Ninety-Nine in a Half Won’t Do


Lord I’m runnin’, tryin to make a hundred because,

Ninety-nine and a half won’t do.

So, there I was, in the kitchen washing some dishes. Normally, I would be singing at the top of my lungs, but today my mother was home which resulted in a half-humming and singing tune.

Lord I’m runnin’, tryin to make a hundred because,

Ninety-nine and a half won’t do.

As I sing my momma stopped me and asked, “Do you know where that song came from?” Of course, I thought, Hezekiah Walker. My ignorance answer produced a pair of rolling eyes and a quick pop of my momma’s lips. As she sat down, I knew a story was coming. “You know your grandmother used to pick cotton,” my mother began. With that one statement came a roar of emotions. I never knew my grandmother picked cotton. How come she never told me? She did not seem like the cotton picking woman. Then again, who does? But in my mind I could never picture her doing that and not telling her history loving granddaughter of her farm days (sharecropping) in North Carolina. “Yes,” my momma continued, “Nana worked with her family as a cotton picker on a farm. The goal of each picker was to collect 100 pounds of cotton. Your poor Nana tried and tried, but she could never reach this goal. One day, your great-grandmother caught Nana by the arm and said, “If you do not pick 100 pounds of cotton, your behind is mind.” Your Nana picked and picked endlessly. When it came time to measure her bag of cotton, she took it up to the men to have weighted. Her bag weighted a little under 100 pounds. Nana hit the ground hollering and took off running. She knew she was in for a whooping that day. The poor man weighing her bag tried to comfort her; however, his words bounced right off her ears. The only thing she could hear was the words of her mother.”

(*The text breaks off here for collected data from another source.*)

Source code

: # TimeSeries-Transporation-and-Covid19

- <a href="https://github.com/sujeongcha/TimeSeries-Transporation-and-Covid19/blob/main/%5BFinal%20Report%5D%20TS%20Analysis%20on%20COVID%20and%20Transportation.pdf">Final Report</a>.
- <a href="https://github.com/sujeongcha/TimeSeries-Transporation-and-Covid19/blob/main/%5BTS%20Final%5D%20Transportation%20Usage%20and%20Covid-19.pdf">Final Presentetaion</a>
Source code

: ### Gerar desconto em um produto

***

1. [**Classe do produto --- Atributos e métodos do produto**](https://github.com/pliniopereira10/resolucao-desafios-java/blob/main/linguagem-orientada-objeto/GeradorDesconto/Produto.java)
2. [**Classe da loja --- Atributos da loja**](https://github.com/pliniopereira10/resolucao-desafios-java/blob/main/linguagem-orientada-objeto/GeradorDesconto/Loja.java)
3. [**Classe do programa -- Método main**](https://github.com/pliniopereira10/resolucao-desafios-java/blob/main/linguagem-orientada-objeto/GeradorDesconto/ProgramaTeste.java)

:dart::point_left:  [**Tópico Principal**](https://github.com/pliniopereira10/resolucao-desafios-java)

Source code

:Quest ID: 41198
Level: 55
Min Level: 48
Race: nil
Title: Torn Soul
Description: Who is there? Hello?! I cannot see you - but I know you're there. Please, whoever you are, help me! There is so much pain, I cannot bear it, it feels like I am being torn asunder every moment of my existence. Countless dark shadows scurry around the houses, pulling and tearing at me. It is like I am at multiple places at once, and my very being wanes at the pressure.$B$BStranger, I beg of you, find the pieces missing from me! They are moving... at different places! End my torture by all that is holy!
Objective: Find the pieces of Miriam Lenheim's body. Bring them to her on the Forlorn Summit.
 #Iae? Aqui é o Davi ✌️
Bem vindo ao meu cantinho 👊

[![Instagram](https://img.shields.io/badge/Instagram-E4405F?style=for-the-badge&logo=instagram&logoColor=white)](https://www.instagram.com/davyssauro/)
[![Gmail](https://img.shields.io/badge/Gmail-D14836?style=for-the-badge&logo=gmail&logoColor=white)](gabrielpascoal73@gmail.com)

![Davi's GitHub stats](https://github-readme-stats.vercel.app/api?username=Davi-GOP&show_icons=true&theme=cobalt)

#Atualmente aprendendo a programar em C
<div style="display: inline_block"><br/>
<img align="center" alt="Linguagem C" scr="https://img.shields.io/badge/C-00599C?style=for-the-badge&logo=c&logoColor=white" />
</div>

At this moment, I will pause and say, no this song was not inspired from this event. My momma went on to explain how this song was derived from black farm workers (unsure if she meant slaves, sharecroppers, or farm hands) who were required to bring in a load of 100 lbs each day. In their cases, 99 1/2 would not do. As they picked, they prayed to meet the day’s quota.

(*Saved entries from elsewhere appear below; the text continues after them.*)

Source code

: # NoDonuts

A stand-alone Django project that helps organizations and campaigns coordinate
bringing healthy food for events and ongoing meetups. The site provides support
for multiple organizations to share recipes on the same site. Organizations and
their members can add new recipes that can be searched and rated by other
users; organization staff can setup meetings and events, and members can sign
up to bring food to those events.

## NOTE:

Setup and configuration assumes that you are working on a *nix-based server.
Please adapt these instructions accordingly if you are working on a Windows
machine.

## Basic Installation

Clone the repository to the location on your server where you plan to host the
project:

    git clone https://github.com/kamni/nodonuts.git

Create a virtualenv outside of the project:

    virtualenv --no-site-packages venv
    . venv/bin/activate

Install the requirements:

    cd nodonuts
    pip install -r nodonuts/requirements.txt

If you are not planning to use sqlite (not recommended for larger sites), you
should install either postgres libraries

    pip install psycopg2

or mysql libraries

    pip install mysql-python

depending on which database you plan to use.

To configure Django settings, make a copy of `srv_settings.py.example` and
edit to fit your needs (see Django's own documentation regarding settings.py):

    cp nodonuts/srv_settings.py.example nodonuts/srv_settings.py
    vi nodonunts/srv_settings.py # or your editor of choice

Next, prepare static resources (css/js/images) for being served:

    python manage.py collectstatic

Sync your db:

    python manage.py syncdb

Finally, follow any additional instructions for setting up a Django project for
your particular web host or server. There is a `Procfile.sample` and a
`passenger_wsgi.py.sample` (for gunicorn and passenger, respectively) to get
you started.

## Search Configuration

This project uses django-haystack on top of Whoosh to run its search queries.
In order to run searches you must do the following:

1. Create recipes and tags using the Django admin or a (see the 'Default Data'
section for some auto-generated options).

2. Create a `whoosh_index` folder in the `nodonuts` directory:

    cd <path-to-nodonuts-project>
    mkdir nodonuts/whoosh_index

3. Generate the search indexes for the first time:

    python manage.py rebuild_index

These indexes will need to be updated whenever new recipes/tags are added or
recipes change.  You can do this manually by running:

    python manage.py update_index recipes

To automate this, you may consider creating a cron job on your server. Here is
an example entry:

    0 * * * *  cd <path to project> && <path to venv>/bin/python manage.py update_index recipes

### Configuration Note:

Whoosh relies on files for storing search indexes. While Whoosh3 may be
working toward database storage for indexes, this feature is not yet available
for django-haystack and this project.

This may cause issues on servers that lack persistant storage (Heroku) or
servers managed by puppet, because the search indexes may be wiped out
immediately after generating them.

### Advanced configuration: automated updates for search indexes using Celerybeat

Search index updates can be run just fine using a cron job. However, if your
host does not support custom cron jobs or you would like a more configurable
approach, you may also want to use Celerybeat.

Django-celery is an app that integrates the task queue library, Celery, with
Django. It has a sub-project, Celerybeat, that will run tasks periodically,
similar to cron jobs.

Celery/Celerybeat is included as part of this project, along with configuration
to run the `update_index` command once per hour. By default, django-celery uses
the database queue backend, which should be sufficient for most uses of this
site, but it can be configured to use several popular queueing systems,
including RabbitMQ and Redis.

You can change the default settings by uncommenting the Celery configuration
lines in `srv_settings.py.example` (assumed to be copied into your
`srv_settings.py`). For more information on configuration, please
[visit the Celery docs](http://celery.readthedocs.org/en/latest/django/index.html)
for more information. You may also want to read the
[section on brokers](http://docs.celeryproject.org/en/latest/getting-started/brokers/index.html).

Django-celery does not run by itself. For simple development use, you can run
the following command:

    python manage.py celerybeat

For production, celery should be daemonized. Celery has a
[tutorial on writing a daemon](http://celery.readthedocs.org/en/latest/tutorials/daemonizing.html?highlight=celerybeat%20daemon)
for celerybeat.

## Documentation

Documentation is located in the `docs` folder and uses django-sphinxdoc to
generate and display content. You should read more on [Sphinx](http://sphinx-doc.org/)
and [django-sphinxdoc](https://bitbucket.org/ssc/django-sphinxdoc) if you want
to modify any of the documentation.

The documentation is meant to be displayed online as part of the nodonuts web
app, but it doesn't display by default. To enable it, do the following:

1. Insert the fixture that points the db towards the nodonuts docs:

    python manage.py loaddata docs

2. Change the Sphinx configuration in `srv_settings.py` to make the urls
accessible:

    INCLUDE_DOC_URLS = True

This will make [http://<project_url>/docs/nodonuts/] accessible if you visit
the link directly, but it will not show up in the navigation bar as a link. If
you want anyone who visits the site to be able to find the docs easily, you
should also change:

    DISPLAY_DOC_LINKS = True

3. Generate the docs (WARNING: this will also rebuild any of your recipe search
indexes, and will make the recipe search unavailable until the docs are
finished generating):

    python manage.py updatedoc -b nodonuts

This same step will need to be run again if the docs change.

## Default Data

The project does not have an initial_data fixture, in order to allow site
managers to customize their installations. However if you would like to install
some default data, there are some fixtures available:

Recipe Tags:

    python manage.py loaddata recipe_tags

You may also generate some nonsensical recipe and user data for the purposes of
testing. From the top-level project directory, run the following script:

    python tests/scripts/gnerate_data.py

Lord I’m runnin’, tryin to make a hundred because,

Ninety-nine and a half won’t do.

I can pictured them now. Someone starts to sing and other join in moved by the words of the song. I attempted to research the origins of this song; however, there was no information about it. It will simply remain a mystery. I am blessed to be surrounded by these stories from my mother, Nana, and great-grandmother. Continuing forward, I will search for my family’s history, but now I know I have a couple of “historians” standing right next to me. Luckily, we are all related.